Investigating the electrical conduction and relaxation phenomena in rare earth erbium doped lead free 0.94Na0.5Bi0.5TiO3-0.06BaTiO3 by impedance spectroscopy

Abstract

Rare earth erbium (Er3+) doped 0.94Na0.5Bi0.5TiO3-0.06BaTiO3 (NBT-6BT) was prepared via a solid state synthesis route as per the nominal formula 0.94Na0.5Bi0.5-xErxTiO3-0.06BaTiO3 (0 ≤ x ≤ 0.05). Detailed impedance spectroscopy studies, invoking complex impedance and modulus formalisms, were carried out in order to investigate the influence of erbium doping on the long range electrical conduction and localized relaxation in the system. Our results suggest that a low concentration (x = 0.005) of rare earth doping significantly reduces the long range ionic conductivity (with respect to the undoped NBT-6BT value) and decreases the local relaxation, making the system electrically homogeneous.

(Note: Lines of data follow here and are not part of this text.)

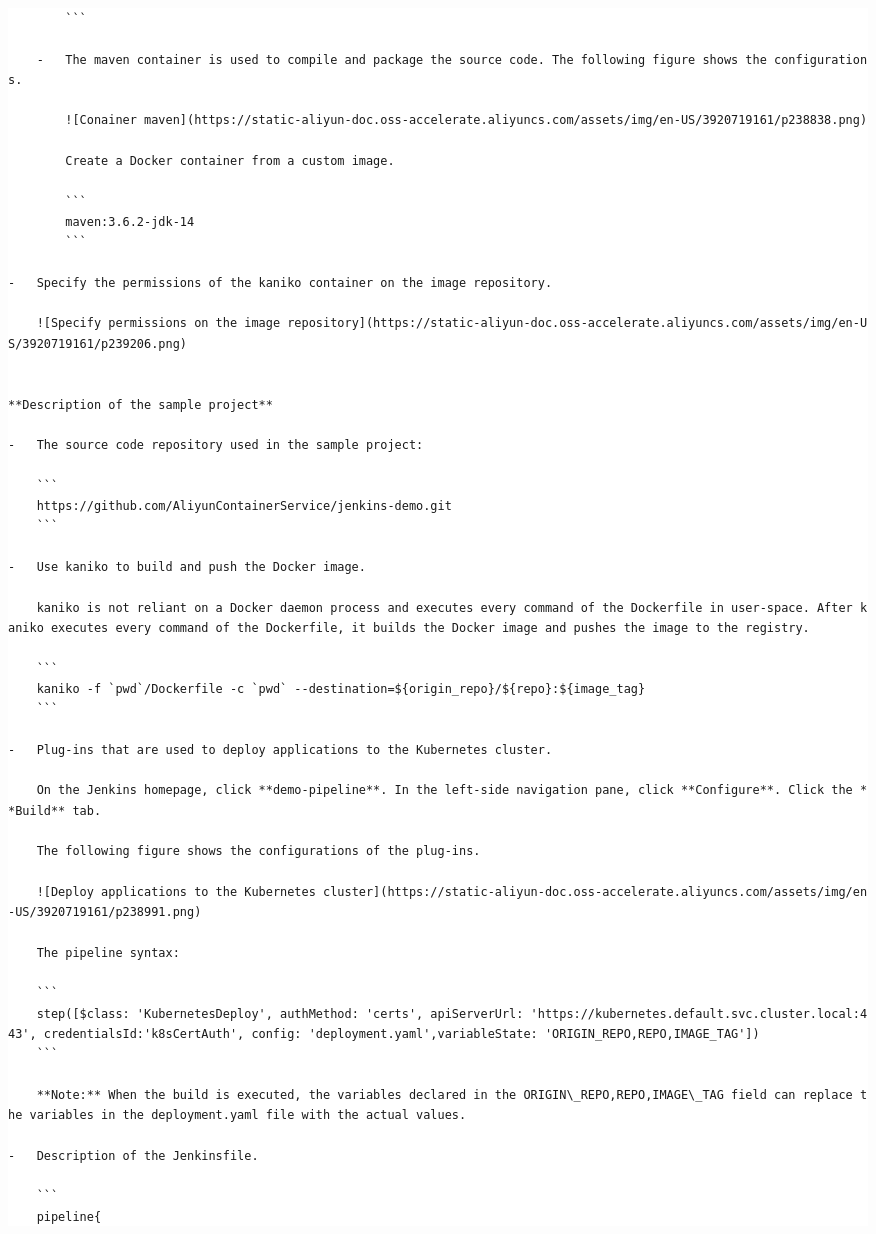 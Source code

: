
 ```
        ```

    -   The maven container is used to compile and package the source code. The following figure shows the configurations.

        ![Conainer maven](https://static-aliyun-doc.oss-accelerate.aliyuncs.com/assets/img/en-US/3920719161/p238838.png)

        Create a Docker container from a custom image.

        ```
        maven:3.6.2-jdk-14
        ```

-   Specify the permissions of the kaniko container on the image repository.

    ![Specify permissions on the image repository](https://static-aliyun-doc.oss-accelerate.aliyuncs.com/assets/img/en-US/3920719161/p239206.png)


**Description of the sample project**

-   The source code repository used in the sample project:

    ```
    https://github.com/AliyunContainerService/jenkins-demo.git
    ```

-   Use kaniko to build and push the Docker image.

    kaniko is not reliant on a Docker daemon process and executes every command of the Dockerfile in user-space. After kaniko executes every command of the Dockerfile, it builds the Docker image and pushes the image to the registry.

    ```
    kaniko -f `pwd`/Dockerfile -c `pwd` --destination=${origin_repo}/${repo}:${image_tag}
    ```

-   Plug-ins that are used to deploy applications to the Kubernetes cluster.

    On the Jenkins homepage, click **demo-pipeline**. In the left-side navigation pane, click **Configure**. Click the **Build** tab.

    The following figure shows the configurations of the plug-ins.

    ![Deploy applications to the Kubernetes cluster](https://static-aliyun-doc.oss-accelerate.aliyuncs.com/assets/img/en-US/3920719161/p238991.png)

    The pipeline syntax:

    ```
    step([$class: 'KubernetesDeploy', authMethod: 'certs', apiServerUrl: 'https://kubernetes.default.svc.cluster.local:443', credentialsId:'k8sCertAuth', config: 'deployment.yaml',variableState: 'ORIGIN_REPO,REPO,IMAGE_TAG'])
    ```

    **Note:** When the build is executed, the variables declared in the ORIGIN\_REPO,REPO,IMAGE\_TAG field can replace the variables in the deployment.yaml file with the actual values.

-   Description of the Jenkinsfile.

    ```
    pipeline{
``` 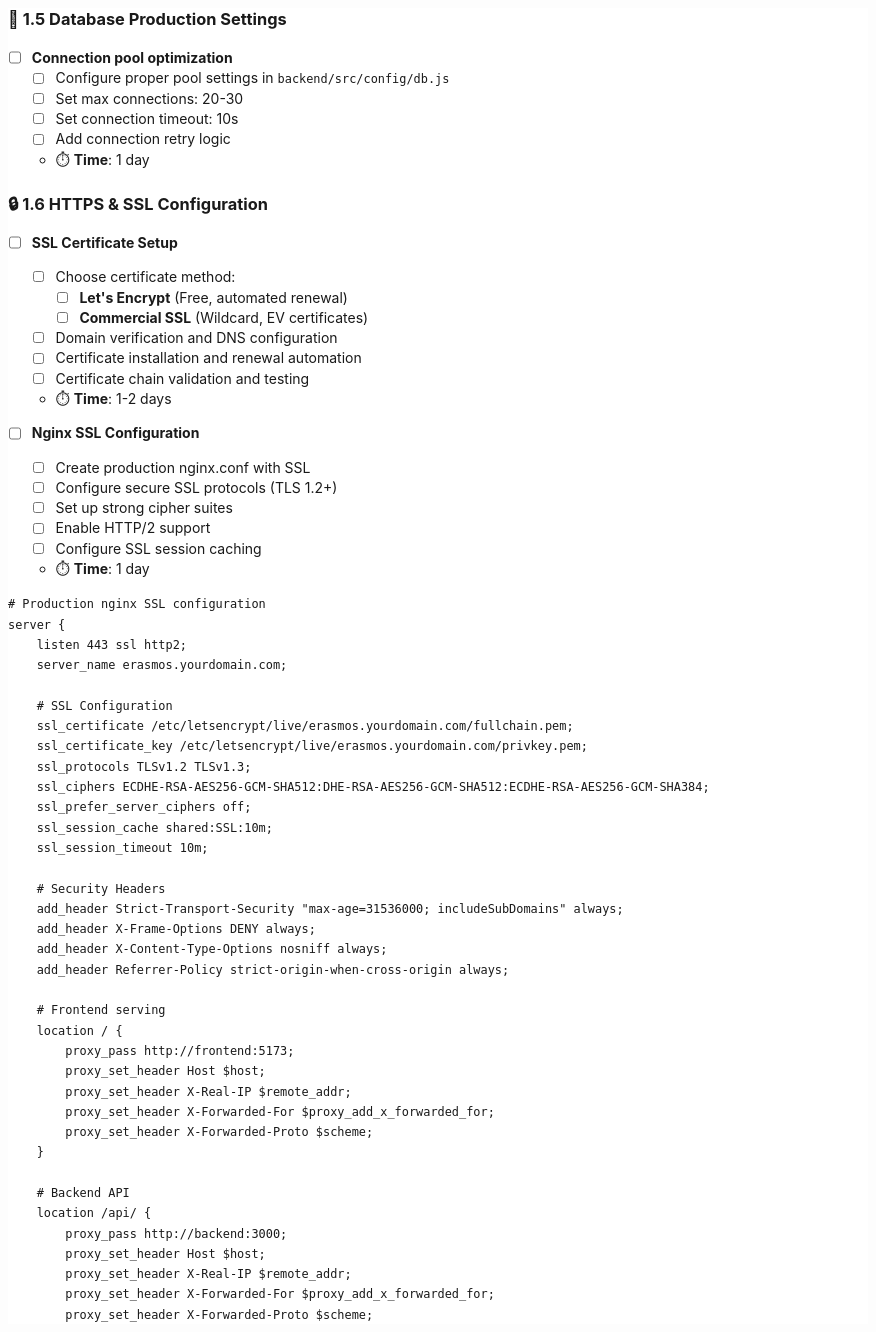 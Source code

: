 ### 💾 **1.5 Database Production Settings**
- [ ] **Connection pool optimization**
  - [ ] Configure proper pool settings in `backend/src/config/db.js`
  - [ ] Set max connections: 20-30
  - [ ] Set connection timeout: 10s
  - [ ] Add connection retry logic
  - ⏱️ **Time**: 1 day

### 🔒 **1.6 HTTPS & SSL Configuration**
- [ ] **SSL Certificate Setup**
  - [ ] Choose certificate method:
    - [ ] **Let's Encrypt** (Free, automated renewal)
    - [ ] **Commercial SSL** (Wildcard, EV certificates)
  - [ ] Domain verification and DNS configuration
  - [ ] Certificate installation and renewal automation
  - [ ] Certificate chain validation and testing
  - ⏱️ **Time**: 1-2 days

- [ ] **Nginx SSL Configuration**
  - [ ] Create production nginx.conf with SSL
  - [ ] Configure secure SSL protocols (TLS 1.2+)
  - [ ] Set up strong cipher suites
  - [ ] Enable HTTP/2 support
  - [ ] Configure SSL session caching
  - ⏱️ **Time**: 1 day

```nginx
# Production nginx SSL configuration
server {
    listen 443 ssl http2;
    server_name erasmos.yourdomain.com;

    # SSL Configuration
    ssl_certificate /etc/letsencrypt/live/erasmos.yourdomain.com/fullchain.pem;
    ssl_certificate_key /etc/letsencrypt/live/erasmos.yourdomain.com/privkey.pem;
    ssl_protocols TLSv1.2 TLSv1.3;
    ssl_ciphers ECDHE-RSA-AES256-GCM-SHA512:DHE-RSA-AES256-GCM-SHA512:ECDHE-RSA-AES256-GCM-SHA384;
    ssl_prefer_server_ciphers off;
    ssl_session_cache shared:SSL:10m;
    ssl_session_timeout 10m;

    # Security Headers
    add_header Strict-Transport-Security "max-age=31536000; includeSubDomains" always;
    add_header X-Frame-Options DENY always;
    add_header X-Content-Type-Options nosniff always;
    add_header Referrer-Policy strict-origin-when-cross-origin always;

    # Frontend serving
    location / {
        proxy_pass http://frontend:5173;
        proxy_set_header Host $host;
        proxy_set_header X-Real-IP $remote_addr;
        proxy_set_header X-Forwarded-For $proxy_add_x_forwarded_for;
        proxy_set_header X-Forwarded-Proto $scheme;
    }

    # Backend API
    location /api/ {
        proxy_pass http://backend:3000;
        proxy_set_header Host $host;
        proxy_set_header X-Real-IP $remote_addr;
        proxy_set_header X-Forwarded-For $proxy_add_x_forwarded_for;
        proxy_set_header X-Forwarded-Proto $scheme;

```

At a higher doping concentration (x ≥ 0.01), enhancement in the electrical conductivity occurs and local relaxation increases in the system. Observed trends are rationalized on the basis of a model, which hypothesizes phase segregation at a higher concentration of Er-doping. Such segregation leads to the formation of pure NBT-6BT regions and Er-saturated phase with probable dissimilar polar symmetry compared to that of NBT-6BT. A possible correlation between grain size, electrical conductivity, activation energy of conductivity, and local relaxation is indicated.